▶ _Information_:

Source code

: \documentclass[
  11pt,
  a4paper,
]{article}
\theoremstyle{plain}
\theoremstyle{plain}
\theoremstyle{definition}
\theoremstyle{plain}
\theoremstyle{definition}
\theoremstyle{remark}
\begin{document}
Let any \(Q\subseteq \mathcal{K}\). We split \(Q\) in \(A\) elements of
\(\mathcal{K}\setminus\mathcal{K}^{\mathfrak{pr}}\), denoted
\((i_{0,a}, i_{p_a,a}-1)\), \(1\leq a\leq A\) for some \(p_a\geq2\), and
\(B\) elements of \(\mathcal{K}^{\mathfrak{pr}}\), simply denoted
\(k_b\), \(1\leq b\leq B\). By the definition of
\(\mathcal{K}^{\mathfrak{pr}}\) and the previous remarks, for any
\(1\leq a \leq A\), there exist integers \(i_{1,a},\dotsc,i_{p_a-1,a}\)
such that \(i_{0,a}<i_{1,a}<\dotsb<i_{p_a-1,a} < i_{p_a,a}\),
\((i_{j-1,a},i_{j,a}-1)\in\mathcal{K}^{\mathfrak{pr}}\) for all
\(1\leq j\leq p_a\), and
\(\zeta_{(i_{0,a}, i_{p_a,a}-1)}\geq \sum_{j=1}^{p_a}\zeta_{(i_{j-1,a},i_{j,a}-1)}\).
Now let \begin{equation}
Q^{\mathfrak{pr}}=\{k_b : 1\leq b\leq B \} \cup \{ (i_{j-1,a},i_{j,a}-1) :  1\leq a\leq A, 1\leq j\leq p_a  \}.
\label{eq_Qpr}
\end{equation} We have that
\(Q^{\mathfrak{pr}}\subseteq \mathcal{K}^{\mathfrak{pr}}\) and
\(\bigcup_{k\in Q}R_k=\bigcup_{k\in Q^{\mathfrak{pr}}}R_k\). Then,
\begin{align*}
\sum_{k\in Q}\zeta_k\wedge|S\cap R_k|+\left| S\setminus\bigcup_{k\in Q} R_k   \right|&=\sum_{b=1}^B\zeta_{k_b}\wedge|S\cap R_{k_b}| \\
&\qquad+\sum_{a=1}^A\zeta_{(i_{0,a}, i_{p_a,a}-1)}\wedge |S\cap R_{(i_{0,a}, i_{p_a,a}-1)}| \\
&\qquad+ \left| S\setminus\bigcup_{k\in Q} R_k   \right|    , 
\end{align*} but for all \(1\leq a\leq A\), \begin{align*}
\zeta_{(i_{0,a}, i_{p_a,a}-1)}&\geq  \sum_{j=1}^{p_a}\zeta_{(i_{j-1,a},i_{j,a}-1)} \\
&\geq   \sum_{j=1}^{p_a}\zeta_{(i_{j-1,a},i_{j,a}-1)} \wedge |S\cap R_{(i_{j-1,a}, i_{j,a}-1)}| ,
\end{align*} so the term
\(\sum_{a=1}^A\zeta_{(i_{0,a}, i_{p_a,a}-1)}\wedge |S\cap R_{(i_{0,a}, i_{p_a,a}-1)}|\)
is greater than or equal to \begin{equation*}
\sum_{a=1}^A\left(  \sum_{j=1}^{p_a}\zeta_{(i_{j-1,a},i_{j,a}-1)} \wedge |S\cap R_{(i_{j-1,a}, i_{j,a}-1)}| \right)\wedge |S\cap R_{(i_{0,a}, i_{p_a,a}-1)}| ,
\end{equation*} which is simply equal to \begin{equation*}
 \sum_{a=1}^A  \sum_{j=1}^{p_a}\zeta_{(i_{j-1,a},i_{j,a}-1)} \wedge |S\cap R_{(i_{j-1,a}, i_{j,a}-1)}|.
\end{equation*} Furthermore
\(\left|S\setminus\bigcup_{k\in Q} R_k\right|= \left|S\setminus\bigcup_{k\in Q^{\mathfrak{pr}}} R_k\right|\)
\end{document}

▶ _Task brief_:
Where a line in the records above contains the word "qquad", copy that line.

▶ _Response to this exercise_:
&\qquad+\sum_{a=1}^A\zeta_{(i_{0,a}, i_{p_a,a}-1)}\wedge |S\cap R_{(i_{0,a}, i_{p_a,a}-1)}| \\
&\qquad+ \left| S\setminus\bigcup_{k\in Q} R_k   \right|    , 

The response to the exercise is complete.